**WHAT NEEDS TO BE DONE**
Would you please copy each line of the data in which the string "notag" occurs?

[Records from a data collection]
::::
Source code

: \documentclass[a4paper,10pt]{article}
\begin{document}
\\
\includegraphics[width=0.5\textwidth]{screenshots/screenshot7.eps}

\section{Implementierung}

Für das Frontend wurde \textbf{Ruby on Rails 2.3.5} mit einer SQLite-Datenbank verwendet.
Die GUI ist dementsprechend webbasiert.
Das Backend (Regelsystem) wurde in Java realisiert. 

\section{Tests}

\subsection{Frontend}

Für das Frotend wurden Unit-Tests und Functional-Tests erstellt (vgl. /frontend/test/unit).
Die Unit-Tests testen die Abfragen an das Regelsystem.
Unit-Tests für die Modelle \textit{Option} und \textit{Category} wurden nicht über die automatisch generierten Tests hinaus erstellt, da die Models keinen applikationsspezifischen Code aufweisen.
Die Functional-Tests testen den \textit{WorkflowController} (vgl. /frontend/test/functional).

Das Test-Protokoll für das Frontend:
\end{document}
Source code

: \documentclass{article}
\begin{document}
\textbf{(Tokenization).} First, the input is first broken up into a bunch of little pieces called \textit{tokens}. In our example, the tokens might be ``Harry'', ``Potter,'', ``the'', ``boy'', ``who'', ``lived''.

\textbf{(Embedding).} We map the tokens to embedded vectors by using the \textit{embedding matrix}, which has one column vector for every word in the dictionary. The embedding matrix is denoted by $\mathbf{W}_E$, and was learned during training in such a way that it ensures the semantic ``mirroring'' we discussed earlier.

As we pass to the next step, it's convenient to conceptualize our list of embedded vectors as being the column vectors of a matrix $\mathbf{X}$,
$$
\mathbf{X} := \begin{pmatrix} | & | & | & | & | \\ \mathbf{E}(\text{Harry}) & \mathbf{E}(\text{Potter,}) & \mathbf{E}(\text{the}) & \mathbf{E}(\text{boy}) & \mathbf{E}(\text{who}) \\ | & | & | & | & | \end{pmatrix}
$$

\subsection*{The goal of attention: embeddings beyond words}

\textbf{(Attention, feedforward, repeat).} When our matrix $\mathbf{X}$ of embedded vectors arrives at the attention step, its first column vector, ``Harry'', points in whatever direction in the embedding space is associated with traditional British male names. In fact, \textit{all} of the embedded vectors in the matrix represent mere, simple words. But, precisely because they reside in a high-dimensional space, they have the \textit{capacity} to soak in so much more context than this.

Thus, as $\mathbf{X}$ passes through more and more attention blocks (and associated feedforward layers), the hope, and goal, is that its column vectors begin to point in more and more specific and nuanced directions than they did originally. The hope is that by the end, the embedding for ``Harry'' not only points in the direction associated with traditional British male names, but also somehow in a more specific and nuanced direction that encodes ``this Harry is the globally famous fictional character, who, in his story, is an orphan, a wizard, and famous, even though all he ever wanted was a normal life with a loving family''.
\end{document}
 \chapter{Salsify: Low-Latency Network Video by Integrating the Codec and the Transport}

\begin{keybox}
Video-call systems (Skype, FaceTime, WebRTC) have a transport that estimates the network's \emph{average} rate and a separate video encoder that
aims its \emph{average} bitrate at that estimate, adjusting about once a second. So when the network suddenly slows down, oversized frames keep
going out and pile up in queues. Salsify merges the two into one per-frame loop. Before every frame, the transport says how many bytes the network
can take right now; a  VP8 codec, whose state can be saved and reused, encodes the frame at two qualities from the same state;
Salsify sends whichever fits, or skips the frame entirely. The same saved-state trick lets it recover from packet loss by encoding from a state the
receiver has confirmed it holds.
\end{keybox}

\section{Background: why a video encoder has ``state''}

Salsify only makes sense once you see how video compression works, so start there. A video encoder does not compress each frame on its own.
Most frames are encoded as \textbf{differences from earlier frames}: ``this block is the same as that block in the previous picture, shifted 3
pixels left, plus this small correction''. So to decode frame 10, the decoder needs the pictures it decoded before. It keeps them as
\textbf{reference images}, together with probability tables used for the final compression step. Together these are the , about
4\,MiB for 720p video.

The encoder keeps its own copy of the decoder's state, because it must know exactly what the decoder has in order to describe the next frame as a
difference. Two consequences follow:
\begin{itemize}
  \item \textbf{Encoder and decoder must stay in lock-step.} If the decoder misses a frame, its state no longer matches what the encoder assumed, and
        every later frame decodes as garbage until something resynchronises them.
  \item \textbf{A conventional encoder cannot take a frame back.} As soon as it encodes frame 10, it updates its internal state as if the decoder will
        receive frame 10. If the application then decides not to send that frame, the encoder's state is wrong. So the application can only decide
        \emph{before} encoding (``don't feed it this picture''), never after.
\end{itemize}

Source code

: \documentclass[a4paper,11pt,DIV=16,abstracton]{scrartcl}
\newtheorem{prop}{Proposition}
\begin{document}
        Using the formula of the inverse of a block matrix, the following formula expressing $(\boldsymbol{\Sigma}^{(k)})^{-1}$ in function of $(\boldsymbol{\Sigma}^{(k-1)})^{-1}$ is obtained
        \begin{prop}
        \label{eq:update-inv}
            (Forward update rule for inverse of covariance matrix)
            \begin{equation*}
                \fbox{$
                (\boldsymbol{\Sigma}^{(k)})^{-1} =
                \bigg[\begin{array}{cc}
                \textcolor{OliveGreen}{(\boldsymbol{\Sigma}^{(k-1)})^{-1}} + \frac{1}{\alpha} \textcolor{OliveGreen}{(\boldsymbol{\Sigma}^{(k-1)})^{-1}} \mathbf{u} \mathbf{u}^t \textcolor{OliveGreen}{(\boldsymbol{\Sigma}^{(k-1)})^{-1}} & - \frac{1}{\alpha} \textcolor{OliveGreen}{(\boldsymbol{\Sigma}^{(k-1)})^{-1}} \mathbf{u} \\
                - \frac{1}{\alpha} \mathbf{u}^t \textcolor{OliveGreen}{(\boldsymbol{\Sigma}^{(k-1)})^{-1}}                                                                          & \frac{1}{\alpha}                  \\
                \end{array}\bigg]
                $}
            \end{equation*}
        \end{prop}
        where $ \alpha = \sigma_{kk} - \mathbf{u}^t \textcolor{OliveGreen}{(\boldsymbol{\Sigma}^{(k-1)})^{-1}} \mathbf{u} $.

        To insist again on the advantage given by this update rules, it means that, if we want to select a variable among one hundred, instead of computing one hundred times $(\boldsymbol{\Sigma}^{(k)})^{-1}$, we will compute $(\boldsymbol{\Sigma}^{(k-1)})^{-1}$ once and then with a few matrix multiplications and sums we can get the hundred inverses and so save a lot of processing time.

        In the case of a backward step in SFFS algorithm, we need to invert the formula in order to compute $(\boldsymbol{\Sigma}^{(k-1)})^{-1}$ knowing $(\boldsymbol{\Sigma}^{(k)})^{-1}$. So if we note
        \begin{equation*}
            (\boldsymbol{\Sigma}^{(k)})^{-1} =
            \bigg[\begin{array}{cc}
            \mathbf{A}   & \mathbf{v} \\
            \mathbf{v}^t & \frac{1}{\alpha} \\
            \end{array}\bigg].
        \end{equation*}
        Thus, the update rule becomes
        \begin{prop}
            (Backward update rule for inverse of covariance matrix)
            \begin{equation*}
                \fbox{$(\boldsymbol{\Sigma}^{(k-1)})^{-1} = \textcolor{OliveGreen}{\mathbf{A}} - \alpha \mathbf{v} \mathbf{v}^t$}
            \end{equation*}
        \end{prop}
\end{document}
::::
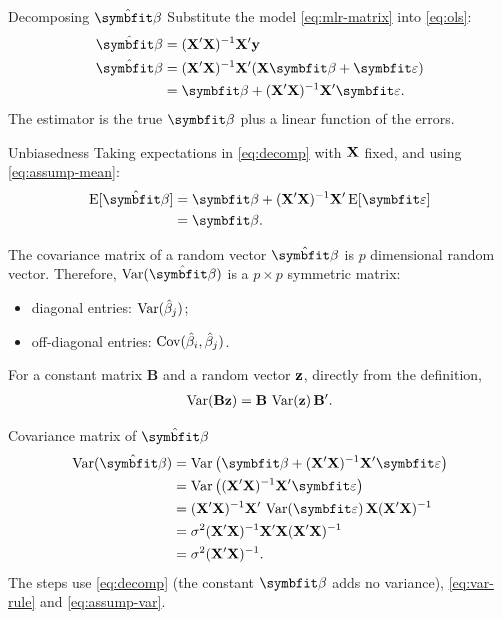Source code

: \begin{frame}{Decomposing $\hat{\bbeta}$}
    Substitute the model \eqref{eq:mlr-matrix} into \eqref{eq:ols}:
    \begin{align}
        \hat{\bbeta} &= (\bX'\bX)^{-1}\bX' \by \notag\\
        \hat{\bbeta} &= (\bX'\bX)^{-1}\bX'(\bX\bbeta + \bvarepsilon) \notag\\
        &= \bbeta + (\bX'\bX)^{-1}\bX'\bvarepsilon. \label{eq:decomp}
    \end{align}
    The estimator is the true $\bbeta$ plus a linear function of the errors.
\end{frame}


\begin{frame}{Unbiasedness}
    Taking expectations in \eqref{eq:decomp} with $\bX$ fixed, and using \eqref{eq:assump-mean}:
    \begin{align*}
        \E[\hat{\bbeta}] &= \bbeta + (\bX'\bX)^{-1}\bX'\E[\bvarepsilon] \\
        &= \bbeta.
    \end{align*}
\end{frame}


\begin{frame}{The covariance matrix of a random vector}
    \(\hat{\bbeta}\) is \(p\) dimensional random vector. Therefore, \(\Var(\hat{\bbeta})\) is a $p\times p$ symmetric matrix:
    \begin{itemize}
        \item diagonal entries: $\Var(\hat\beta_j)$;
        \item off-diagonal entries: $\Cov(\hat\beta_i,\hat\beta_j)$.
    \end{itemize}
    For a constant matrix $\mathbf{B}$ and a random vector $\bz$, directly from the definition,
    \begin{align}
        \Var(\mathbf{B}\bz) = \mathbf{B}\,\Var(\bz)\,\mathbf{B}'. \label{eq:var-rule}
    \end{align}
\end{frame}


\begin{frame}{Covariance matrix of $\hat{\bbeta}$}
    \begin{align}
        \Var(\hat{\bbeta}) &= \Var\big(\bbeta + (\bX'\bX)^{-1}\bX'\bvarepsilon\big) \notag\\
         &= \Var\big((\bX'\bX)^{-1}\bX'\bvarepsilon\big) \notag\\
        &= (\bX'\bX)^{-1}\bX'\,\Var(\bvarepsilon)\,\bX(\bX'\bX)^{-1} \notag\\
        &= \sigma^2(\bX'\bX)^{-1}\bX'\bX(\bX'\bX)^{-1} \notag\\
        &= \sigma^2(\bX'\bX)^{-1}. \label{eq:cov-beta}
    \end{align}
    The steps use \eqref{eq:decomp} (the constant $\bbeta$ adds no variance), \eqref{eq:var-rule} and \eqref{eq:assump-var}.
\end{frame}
::::
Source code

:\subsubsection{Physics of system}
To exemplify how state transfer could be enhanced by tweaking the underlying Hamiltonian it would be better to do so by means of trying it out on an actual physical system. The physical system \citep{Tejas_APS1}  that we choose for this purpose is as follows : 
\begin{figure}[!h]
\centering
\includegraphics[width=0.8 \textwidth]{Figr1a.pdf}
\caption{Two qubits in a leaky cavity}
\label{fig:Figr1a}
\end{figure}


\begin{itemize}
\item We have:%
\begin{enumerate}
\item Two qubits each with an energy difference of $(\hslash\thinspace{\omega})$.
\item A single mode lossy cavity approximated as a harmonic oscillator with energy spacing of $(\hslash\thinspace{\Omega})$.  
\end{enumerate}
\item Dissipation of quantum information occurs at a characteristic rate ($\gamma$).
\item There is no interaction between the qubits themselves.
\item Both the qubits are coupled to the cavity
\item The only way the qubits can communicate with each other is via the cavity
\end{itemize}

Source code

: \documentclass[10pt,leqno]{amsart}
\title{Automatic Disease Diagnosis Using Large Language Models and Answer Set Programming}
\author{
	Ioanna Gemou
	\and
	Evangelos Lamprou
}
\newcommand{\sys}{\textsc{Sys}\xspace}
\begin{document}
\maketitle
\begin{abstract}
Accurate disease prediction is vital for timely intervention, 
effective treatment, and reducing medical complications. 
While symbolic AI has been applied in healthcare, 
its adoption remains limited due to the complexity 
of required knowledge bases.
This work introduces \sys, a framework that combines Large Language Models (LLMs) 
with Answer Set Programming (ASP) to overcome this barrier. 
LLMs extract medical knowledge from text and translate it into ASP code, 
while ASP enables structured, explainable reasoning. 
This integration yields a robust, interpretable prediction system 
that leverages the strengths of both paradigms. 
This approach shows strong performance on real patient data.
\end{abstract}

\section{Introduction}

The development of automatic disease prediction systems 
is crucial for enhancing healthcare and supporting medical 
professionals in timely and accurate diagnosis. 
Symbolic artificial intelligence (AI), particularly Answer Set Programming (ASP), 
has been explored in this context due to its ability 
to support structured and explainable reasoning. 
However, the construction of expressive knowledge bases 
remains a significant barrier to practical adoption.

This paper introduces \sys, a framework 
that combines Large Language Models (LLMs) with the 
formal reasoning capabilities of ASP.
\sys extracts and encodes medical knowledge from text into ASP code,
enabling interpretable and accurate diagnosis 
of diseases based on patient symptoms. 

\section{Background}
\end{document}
::::
**EXERCISE RESULT**
        \hat{\bbeta} &= (\bX'\bX)^{-1}\bX' \by \notag\\
        \hat{\bbeta} &= (\bX'\bX)^{-1}\bX'(\bX\bbeta + \bvarepsilon) \notag\\
        \Var(\hat{\bbeta}) &= \Var\big(\bbeta + (\bX'\bX)^{-1}\bX'\bvarepsilon\big) \notag\\
         &= \Var\big((\bX'\bX)^{-1}\bX'\bvarepsilon\big) \notag\\
        &= (\bX'\bX)^{-1}\bX'\,\Var(\bvarepsilon)\,\bX(\bX'\bX)^{-1} \notag\\
        &= \sigma^2(\bX'\bX)^{-1}\bX'\bX(\bX'\bX)^{-1} \notag\\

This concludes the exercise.